Your assignment. Among the lines below, take the one holding "- [x] DBへの書き込み処理を実装する", the one holding "### 3.7. ユーザー設定API", and all lines between them. Set them down exactly.

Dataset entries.
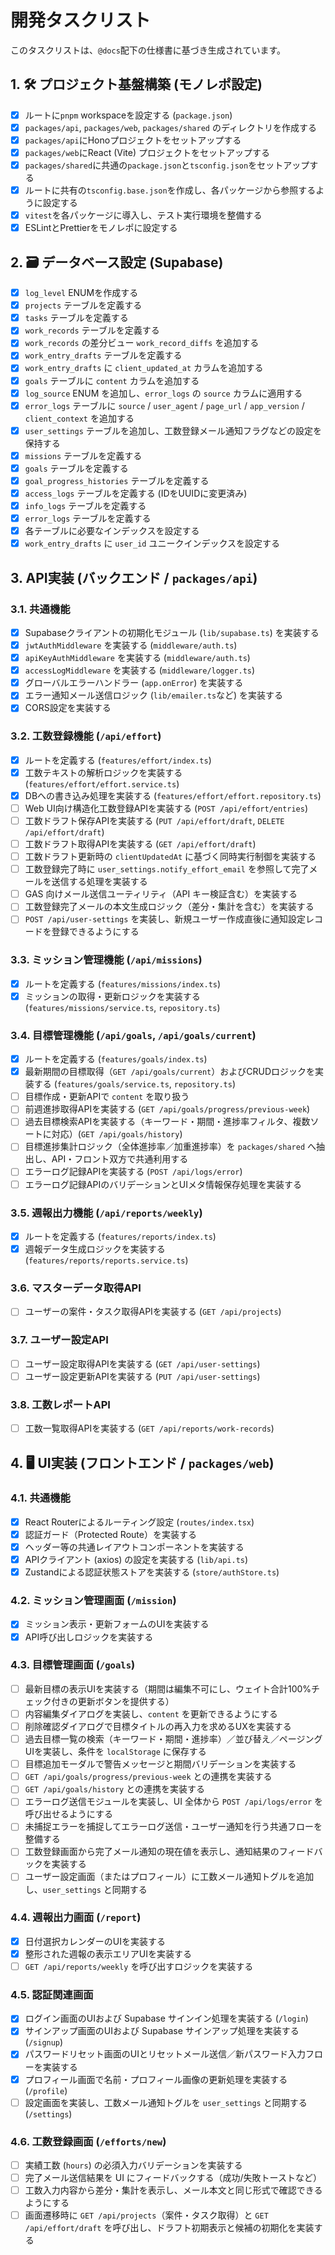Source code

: # 開発タスクリスト

このタスクリストは、`@docs`配下の仕様書に基づき生成されています。

## 1. 🛠️ プロジェクト基盤構築 (モノレポ設定)

- [x] ルートに`pnpm` workspaceを設定する (`package.json`)
- [x] `packages/api`, `packages/web`, `packages/shared` のディレクトリを作成する
- [x] `packages/api`にHonoプロジェクトをセットアップする
- [x] `packages/web`にReact (Vite) プロジェクトをセットアップする
- [x] `packages/shared`に共通の`package.json`と`tsconfig.json`をセットアップする
- [x] ルートに共有の`tsconfig.base.json`を作成し、各パッケージから参照するように設定する
- [x] `vitest`を各パッケージに導入し、テスト実行環境を整備する
- [x] ESLintとPrettierをモノレポに設定する

## 2. 🗃️ データベース設定 (Supabase)

- [x] `log_level` ENUMを作成する
- [x] `projects` テーブルを定義する
- [x] `tasks` テーブルを定義する
- [x] `work_records` テーブルを定義する
- [x] `work_records` の差分ビュー `work_record_diffs` を追加する
- [x] `work_entry_drafts` テーブルを定義する
- [x] `work_entry_drafts` に `client_updated_at` カラムを追加する
- [x] `goals` テーブルに `content` カラムを追加する
- [x] `log_source` ENUM を追加し、`error_logs` の `source` カラムに適用する
- [x] `error_logs` テーブルに `source` / `user_agent` / `page_url` / `app_version` / `client_context` を追加する
- [x] `user_settings` テーブルを追加し、工数登録メール通知フラグなどの設定を保持する
- [x] `missions` テーブルを定義する
- [x] `goals` テーブルを定義する
- [x] `goal_progress_histories` テーブルを定義する
- [x] `access_logs` テーブルを定義する (IDをUUIDに変更済み)
- [x] `info_logs` テーブルを定義する
- [x] `error_logs` テーブルを定義する
- [x] 各テーブルに必要なインデックスを設定する
- [x] `work_entry_drafts` に `user_id` ユニークインデックスを設定する

## 3.  API実装 (バックエンド / `packages/api`)

### 3.1. 共通機能
- [x] Supabaseクライアントの初期化モジュール (`lib/supabase.ts`) を実装する
- [x] `jwtAuthMiddleware` を実装する (`middleware/auth.ts`)
- [x] `apiKeyAuthMiddleware` を実装する (`middleware/auth.ts`)
- [x] `accessLogMiddleware` を実装する (`middleware/logger.ts`)
- [x] グローバルエラーハンドラー (`app.onError`) を実装する
- [x] エラー通知メール送信ロジック (`lib/emailer.ts`など) を実装する
- [x] CORS設定を実装する

### 3.2. 工数登録機能 (`/api/effort`)
- [x] ルートを定義する (`features/effort/index.ts`)
- [x] 工数テキストの解析ロジックを実装する (`features/effort/effort.service.ts`)
- [x] DBへの書き込み処理を実装する (`features/effort/effort.repository.ts`)
- [ ] Web UI向け構造化工数登録APIを実装する (`POST /api/effort/entries`)
- [ ] 工数ドラフト保存APIを実装する (`PUT /api/effort/draft`, `DELETE /api/effort/draft`)
- [ ] 工数ドラフト取得APIを実装する (`GET /api/effort/draft`)
- [ ] 工数ドラフト更新時の `clientUpdatedAt` に基づく同時実行制御を実装する
- [ ] 工数登録完了時に `user_settings.notify_effort_email` を参照して完了メールを送信する処理を実装する
- [ ] GAS 向けメール送信ユーティリティ（API キー検証含む）を実装する
- [ ] 工数登録完了メールの本文生成ロジック（差分・集計を含む）を実装する
- [ ] `POST /api/user-settings` を実装し、新規ユーザー作成直後に通知設定レコードを登録できるようにする

### 3.3. ミッション管理機能 (`/api/missions`)
- [x] ルートを定義する (`features/missions/index.ts`)
- [x] ミッションの取得・更新ロジックを実装する (`features/missions/service.ts`, `repository.ts`)

### 3.4. 目標管理機能 (`/api/goals`, `/api/goals/current`)
- [x] ルートを定義する (`features/goals/index.ts`)
- [x] 最新期間の目標取得（`GET /api/goals/current`）およびCRUDロジックを実装する (`features/goals/service.ts`, `repository.ts`)
- [ ] 目標作成・更新APIで `content` を取り扱う
- [ ] 前週進捗取得APIを実装する (`GET /api/goals/progress/previous-week`)
- [ ] 過去目標検索APIを実装する（キーワード・期間・進捗率フィルタ、複数ソートに対応）(`GET /api/goals/history`)
- [ ] 目標進捗集計ロジック（全体進捗率／加重進捗率）を `packages/shared` へ抽出し、API・フロント双方で共通利用する
- [ ] エラーログ記録APIを実装する (`POST /api/logs/error`)
- [ ] エラーログ記録APIのバリデーションとUIメタ情報保存処理を実装する

### 3.5. 週報出力機能 (`/api/reports/weekly`)
- [x] ルートを定義する (`features/reports/index.ts`)
- [x] 週報データ生成ロジックを実装する (`features/reports/reports.service.ts`)

### 3.6. マスターデータ取得API
- [ ] ユーザーの案件・タスク取得APIを実装する (`GET /api/projects`)

### 3.7. ユーザー設定API
- [ ] ユーザー設定取得APIを実装する (`GET /api/user-settings`)
- [ ] ユーザー設定更新APIを実装する (`PUT /api/user-settings`)

### 3.8. 工数レポートAPI
- [ ] 工数一覧取得APIを実装する (`GET /api/reports/work-records`)

## 4. 🖥️ UI実装 (フロントエンド / `packages/web`)

### 4.1. 共通機能
- [x] React Routerによるルーティング設定 (`routes/index.tsx`)
- [x] 認証ガード（Protected Route）を実装する
- [x] ヘッダー等の共通レイアウトコンポーネントを実装する
- [x] APIクライアント (axios) の設定を実装する (`lib/api.ts`)
- [x] Zustandによる認証状態ストアを実装する (`store/authStore.ts`)

### 4.2. ミッション管理画面 (`/mission`)
- [x] ミッション表示・更新フォームのUIを実装する
- [x] API呼び出しロジックを実装する

### 4.3. 目標管理画面 (`/goals`)
- [ ] 最新目標の表示UIを実装する（期間は編集不可にし、ウェイト合計100%チェック付きの更新ボタンを提供する）
- [ ] 内容編集ダイアログを実装し、`content` を更新できるようにする
- [ ] 削除確認ダイアログで目標タイトルの再入力を求めるUXを実装する
- [ ] 過去目標一覧の検索（キーワード・期間・進捗率）／並び替え／ページングUIを実装し、条件を `localStorage` に保存する
- [ ] 目標追加モーダルで警告メッセージと期間バリデーションを実装する
- [ ] `GET /api/goals/progress/previous-week` との連携を実装する
- [ ] `GET /api/goals/history` との連携を実装する
- [ ] エラーログ送信モジュールを実装し、UI 全体から `POST /api/logs/error` を呼び出せるようにする
- [ ] 未捕捉エラーを捕捉してエラーログ送信・ユーザー通知を行う共通フローを整備する
- [ ] 工数登録画面から完了メール通知の現在値を表示し、通知結果のフィードバックを実装する
- [ ] ユーザー設定画面（またはプロフィール）に工数メール通知トグルを追加し、`user_settings` と同期する

### 4.4. 週報出力画面 (`/report`)
- [x] 日付選択カレンダーのUIを実装する
- [x] 整形された週報の表示エリアUIを実装する
- [ ] `GET /api/reports/weekly` を呼び出すロジックを実装する

### 4.5. 認証関連画面
- [x] ログイン画面のUIおよび Supabase サインイン処理を実装する (`/login`)
- [x] サインアップ画面のUIおよび Supabase サインアップ処理を実装する (`/signup`)
- [x] パスワードリセット画面のUIとリセットメール送信／新パスワード入力フローを実装する
- [x] プロフィール画面で名前・プロフィール画像の更新処理を実装する (`/profile`)
- [ ] 設定画面を実装し、工数メール通知トグルを `user_settings` と同期する (`/settings`)

### 4.6. 工数登録画面 (`/efforts/new`)
- [ ] 実績工数 (`hours`) の必須入力バリデーションを実装する
- [ ] 完了メール送信結果を UI にフィードバックする（成功/失敗トーストなど）
- [ ] 工数入力内容から差分・集計を表示し、メール本文と同じ形式で確認できるようにする
- [ ] 画面遷移時に `GET /api/projects`（案件・タスク取得）と `GET /api/effort/draft` を呼び出し、ドラフト初期表示と候補の初期化を実装する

Written response.
- [x] DBへの書き込み処理を実装する (`features/effort/effort.repository.ts`)
- [ ] Web UI向け構造化工数登録APIを実装する (`POST /api/effort/entries`)
- [ ] 工数ドラフト保存APIを実装する (`PUT /api/effort/draft`, `DELETE /api/effort/draft`)
- [ ] 工数ドラフト取得APIを実装する (`GET /api/effort/draft`)
- [ ] 工数ドラフト更新時の `clientUpdatedAt` に基づく同時実行制御を実装する
- [ ] 工数登録完了時に `user_settings.notify_effort_email` を参照して完了メールを送信する処理を実装する
- [ ] GAS 向けメール送信ユーティリティ（API キー検証含む）を実装する
- [ ] 工数登録完了メールの本文生成ロジック（差分・集計を含む）を実装する
- [ ] `POST /api/user-settings` を実装し、新規ユーザー作成直後に通知設定レコードを登録できるようにする

### 3.3. ミッション管理機能 (`/api/missions`)
- [x] ルートを定義する (`features/missions/index.ts`)
- [x] ミッションの取得・更新ロジックを実装する (`features/missions/service.ts`, `repository.ts`)

### 3.4. 目標管理機能 (`/api/goals`, `/api/goals/current`)
- [x] ルートを定義する (`features/goals/index.ts`)
- [x] 最新期間の目標取得（`GET /api/goals/current`）およびCRUDロジックを実装する (`features/goals/service.ts`, `repository.ts`)
- [ ] 目標作成・更新APIで `content` を取り扱う
- [ ] 前週進捗取得APIを実装する (`GET /api/goals/progress/previous-week`)
- [ ] 過去目標検索APIを実装する（キーワード・期間・進捗率フィルタ、複数ソートに対応）(`GET /api/goals/history`)
- [ ] 目標進捗集計ロジック（全体進捗率／加重進捗率）を `packages/shared` へ抽出し、API・フロント双方で共通利用する
- [ ] エラーログ記録APIを実装する (`POST /api/logs/error`)
- [ ] エラーログ記録APIのバリデーションとUIメタ情報保存処理を実装する

### 3.5. 週報出力機能 (`/api/reports/weekly`)
- [x] ルートを定義する (`features/reports/index.ts`)
- [x] 週報データ生成ロジックを実装する (`features/reports/reports.service.ts`)

### 3.6. マスターデータ取得API
- [ ] ユーザーの案件・タスク取得APIを実装する (`GET /api/projects`)

### 3.7. ユーザー設定API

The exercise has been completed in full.